Au mitan du siècle, le numéro spécial de la revue La Nef consacré au surréalisme, « Almanach surréaliste du demi-siècle », était encadré par deux chronologies symétriques : il s’ouvrait sur un « Calendrier Tour du monde des inventions tolérables » et s’achevait sur un « Panorama du demi-siècle » où étaient consignés, avec la plus simple rigueur, les évènements marquants dans le domaine des sciences, des lettres et des arts, tout comme les « faits divers ». Le premier « calendrier », composé par André Breton et Benjamin Péret, était nettement plus inventif. Il observait la division de l’année en mois et jours, auxquels étaient associées 52 inventions imaginairement rapportées à tel ou tel fait anecdotique ou poétique, du « loup de velours ou de dentelle » au bouton, en passant par le scaphandre, le billard, le cerf-volant, la toupie, les faux cils, la moutarde, etc. Cette chronologie toute surréaliste donnait à rêver chaque semaine aux objets les plus simples.

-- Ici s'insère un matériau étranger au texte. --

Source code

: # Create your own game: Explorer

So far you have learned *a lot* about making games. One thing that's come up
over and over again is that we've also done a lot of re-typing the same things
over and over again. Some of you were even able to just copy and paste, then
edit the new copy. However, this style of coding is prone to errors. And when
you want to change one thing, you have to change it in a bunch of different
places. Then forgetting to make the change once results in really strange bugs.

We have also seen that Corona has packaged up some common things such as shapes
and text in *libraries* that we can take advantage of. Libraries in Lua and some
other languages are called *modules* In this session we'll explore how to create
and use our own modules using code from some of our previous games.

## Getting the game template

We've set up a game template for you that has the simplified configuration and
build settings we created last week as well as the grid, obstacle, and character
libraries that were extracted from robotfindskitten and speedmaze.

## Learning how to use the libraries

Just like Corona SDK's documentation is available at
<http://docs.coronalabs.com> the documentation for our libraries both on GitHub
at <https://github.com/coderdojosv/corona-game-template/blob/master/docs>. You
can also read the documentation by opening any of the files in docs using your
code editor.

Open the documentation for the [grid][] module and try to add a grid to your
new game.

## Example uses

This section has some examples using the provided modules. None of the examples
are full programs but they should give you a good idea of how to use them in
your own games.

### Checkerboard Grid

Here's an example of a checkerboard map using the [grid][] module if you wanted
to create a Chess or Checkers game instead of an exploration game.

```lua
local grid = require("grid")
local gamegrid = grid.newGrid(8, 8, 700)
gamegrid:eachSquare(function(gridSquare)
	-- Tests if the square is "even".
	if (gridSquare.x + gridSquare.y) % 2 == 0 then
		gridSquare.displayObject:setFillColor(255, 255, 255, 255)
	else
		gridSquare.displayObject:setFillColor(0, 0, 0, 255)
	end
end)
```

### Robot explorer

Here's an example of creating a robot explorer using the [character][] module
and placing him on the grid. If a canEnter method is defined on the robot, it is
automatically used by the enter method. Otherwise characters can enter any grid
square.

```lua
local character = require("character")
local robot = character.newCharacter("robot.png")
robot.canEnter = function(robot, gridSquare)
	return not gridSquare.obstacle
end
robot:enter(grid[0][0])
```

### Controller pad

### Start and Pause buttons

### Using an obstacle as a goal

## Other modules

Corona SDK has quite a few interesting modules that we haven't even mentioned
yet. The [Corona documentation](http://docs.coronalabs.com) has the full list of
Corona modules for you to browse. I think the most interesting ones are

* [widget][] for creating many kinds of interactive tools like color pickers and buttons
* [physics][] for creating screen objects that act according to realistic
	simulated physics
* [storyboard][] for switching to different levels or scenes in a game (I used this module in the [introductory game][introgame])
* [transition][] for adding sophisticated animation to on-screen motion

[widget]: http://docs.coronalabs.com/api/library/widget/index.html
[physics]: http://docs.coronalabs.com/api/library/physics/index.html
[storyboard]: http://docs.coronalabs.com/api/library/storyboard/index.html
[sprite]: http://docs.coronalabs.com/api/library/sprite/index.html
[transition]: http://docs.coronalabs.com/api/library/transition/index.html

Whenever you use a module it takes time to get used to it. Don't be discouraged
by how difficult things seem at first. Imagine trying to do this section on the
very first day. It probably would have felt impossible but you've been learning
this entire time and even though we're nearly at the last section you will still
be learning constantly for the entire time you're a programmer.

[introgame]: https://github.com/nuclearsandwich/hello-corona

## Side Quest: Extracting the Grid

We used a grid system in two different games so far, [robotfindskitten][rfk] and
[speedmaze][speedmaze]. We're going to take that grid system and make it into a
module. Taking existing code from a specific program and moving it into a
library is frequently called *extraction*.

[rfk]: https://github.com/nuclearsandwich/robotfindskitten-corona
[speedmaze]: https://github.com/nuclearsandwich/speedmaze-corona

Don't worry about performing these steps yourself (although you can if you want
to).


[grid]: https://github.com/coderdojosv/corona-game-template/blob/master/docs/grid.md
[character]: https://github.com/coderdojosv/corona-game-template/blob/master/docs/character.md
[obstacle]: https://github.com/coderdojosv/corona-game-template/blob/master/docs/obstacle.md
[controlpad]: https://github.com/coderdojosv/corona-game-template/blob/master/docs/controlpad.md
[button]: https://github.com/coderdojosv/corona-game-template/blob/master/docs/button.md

En 1955, à l’occasion de la réédition des Manifestes, Breton prépare des Éphémérides surréalistes10 qui retracent, non pas jour après jour mais année après année, l’œuvre surréaliste, de 1916 (« Arthur Cravan, Marcel Duchamp et Francis Picabia à New York ») à 1955 (« Breton, Lise Deharme, Gracq, Tardieu : Farouche à quatre feuilles »). Les informations y sont strictement chronologiques et factuelles. L’objectif est non seulement de faire état du chemin parcouru, mais également d’attester, contre l’opinion de ceux qui pouvaient déplorer un essoufflement du mouvement depuis la coupure de la guerre, l’actualité du surréalisme. Cette dernière est à ce point chère à Breton qu’en 1962 il composera un supplément à ces éphémérides pour couvrir la période qui vient de s’écouler11. On mesure combien cet enjeu est de premier ordre dans la représentation du surréalisme en constatant simplement que l’année 1959 y est plus volumineuse que n’était l’année 1929.

Voilà en tout cas quelques manifestations de ce regard rétrospectif que le groupe maintient sur le mouvement tout au long de son évolution : archivages, inventaires, listes, calendriers, dictionnaires, généalogies des grands ancêtres, textes réflexifs de nature historique, tout est bon pour battre le rappel des troupes et des idées. Comme ne peut manquer de le vérifier une nouvelle fois Étienne-Alain Hubert à propos des Éphémérides surréalistes, « le surréalisme, nourri d’hégélianisme, entend s’inscrire dans l’Histoire12 ». Cependant, cette inscription n’attend pas, comme la « Chouette de Minerve » dont parle Hegel dans l’introduction aux Principes de la philosophie du Droit13, la tombée de la nuit, c’est-à-dire l’accomplissement des choses, pour se mettre en besogne : l’historiographie se fait dans le temps même de l’histoire, ce qui fait du surréalisme, d’après Pascal Ory, « la plus grande entreprise muséographique [du xxe] siècle14. »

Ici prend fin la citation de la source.